Brett Beavers (born in Waco, Texas) is an American country music songwriter and producer and a co-author of a book, Something Worth Leaving Behind.

==Education and early career==
Beavers attended Baylor University in Waco, Texas, where he earned a bachelor of science degree in secondary education in 1985.

After college, Beavers played bass in a country band that performed at dance clubs and honky-tonks around Waco, which he credited with helping him understand song structure and develop as a songwriter. Beavers was also a former member of Mack Abernathy’s band.

He married and taught high school science in Tyler, Texas southeast of Dallas during a year off and moved to Nashville to join a band with Deryl Dodd.

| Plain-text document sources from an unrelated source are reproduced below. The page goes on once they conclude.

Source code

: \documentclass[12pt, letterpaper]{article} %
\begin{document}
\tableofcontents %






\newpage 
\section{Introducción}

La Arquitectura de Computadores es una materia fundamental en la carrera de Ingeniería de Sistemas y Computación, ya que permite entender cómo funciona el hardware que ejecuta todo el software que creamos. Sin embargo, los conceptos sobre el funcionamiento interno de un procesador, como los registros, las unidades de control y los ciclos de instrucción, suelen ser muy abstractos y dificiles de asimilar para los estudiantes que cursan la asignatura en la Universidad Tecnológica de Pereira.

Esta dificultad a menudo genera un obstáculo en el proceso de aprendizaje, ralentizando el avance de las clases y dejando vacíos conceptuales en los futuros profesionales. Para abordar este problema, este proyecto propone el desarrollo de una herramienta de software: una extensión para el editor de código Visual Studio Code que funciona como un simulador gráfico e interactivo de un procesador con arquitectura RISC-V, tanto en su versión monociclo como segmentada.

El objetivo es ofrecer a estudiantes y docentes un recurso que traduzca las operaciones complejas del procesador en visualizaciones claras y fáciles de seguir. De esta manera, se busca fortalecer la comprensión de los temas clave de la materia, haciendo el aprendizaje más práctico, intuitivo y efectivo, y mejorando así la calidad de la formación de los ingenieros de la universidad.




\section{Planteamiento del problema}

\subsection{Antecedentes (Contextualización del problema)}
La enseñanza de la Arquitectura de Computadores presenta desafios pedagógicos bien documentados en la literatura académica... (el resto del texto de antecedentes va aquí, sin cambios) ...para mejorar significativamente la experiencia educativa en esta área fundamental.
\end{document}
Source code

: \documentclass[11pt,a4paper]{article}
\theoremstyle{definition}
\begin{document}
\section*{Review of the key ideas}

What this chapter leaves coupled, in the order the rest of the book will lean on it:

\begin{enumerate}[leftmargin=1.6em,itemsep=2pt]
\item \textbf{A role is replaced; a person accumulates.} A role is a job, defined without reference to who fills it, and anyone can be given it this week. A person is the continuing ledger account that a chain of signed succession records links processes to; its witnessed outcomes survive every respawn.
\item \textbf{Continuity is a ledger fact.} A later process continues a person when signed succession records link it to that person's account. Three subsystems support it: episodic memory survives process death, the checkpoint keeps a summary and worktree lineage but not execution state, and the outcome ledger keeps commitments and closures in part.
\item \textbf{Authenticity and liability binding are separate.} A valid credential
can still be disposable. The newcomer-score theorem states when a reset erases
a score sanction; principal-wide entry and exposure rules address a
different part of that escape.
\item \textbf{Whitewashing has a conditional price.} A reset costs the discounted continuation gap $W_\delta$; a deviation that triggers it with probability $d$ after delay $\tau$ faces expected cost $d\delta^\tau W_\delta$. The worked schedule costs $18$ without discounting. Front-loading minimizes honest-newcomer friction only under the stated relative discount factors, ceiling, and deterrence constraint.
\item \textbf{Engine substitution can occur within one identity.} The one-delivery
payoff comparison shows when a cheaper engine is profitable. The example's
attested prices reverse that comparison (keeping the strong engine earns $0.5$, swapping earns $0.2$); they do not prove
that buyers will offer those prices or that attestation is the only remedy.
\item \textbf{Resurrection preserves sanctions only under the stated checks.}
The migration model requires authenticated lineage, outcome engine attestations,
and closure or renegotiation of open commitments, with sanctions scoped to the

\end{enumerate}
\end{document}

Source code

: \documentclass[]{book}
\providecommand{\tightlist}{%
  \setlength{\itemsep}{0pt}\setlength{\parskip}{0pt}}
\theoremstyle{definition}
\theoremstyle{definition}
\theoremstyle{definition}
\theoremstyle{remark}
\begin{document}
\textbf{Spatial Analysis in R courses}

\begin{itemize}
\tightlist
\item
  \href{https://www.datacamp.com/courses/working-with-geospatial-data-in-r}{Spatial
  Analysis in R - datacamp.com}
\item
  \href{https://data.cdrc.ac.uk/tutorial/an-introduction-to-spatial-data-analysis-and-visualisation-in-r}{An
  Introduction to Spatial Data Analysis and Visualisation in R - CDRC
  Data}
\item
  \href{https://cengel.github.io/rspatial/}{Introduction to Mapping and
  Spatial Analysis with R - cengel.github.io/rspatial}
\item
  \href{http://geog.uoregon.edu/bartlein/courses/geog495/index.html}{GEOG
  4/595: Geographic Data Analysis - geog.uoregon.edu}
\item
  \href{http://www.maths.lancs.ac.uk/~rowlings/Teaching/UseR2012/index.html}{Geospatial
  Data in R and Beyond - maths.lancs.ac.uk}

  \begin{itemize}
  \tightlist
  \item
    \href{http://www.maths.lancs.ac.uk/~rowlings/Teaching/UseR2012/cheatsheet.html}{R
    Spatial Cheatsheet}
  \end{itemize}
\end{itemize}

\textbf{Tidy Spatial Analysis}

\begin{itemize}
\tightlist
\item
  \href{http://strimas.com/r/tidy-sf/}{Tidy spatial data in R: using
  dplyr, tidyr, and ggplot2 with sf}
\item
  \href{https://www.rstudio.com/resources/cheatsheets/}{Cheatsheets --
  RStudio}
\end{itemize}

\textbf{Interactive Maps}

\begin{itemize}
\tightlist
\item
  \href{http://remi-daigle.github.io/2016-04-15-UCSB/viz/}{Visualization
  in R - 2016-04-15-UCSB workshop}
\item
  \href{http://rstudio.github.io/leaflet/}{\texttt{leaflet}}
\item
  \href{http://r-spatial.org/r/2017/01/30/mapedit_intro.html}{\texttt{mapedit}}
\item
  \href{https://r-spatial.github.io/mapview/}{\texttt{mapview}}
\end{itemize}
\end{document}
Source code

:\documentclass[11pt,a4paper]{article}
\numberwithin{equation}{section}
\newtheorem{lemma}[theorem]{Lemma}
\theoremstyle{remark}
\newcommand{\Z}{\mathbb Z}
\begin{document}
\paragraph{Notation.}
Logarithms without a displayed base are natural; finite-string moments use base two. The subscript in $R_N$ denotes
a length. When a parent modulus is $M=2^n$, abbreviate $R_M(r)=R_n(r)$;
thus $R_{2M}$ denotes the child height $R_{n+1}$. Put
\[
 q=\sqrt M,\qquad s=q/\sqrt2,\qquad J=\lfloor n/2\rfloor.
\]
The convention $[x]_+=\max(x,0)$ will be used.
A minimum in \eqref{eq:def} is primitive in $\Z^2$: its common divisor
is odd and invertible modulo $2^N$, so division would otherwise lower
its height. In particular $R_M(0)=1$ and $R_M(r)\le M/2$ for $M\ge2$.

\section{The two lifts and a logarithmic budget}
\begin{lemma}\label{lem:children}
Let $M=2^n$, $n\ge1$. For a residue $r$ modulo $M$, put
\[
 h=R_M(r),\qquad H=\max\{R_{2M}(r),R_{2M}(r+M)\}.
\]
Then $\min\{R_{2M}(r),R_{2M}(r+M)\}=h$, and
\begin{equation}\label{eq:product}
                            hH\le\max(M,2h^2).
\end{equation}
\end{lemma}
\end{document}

Shortly after arriving in Nashville, Beavers began touring with Martina McBride as a bass player and bandleader from 1992 to 1996. He performed in the same capacity with Lee Ann Womack from 1997 to 2005. During that time, he started a publishing company and his songs started to be recorded by Tim McGraw, Billy Ray Cyrus, and other artists. In 2005, he stopped performing and touring to pursue songwriting and being a producer. His brother, Jim, is also a Nashville songwriter.

==With Dierks Bentley==
Much of Beavers' success has been in tandem with Dierks Bentley; he produces and a co-writer of several of Bentley's songs, a collaboration which began in 2001. The partnership has produced several number-one Hot Country Songs including "Sideways", "Come a Little Closer", "Feel That Fire", and "Every Mile a Memory". In addition they were given a SOCAN and NSAI Achievement Award for "What Was I Thinkin'", a BMI Award Most Performed Song award for "Trying to Stop Your Leaving", and they received Grammy Award nominations for Best Country Song, "Long Trip Alone" and for Country Song of the Year, "Every Mile a Memory". The songs which he has written and produced for Bentley led to Beavers winning BMI Country Awards each year from 2006 to 2009.

==Author==
Along with Tom Douglas, Beavers wrote Something Worth Leaving Behind, an inspirational book based on a song with the same name which they co-wrote for Lee Ann Womack.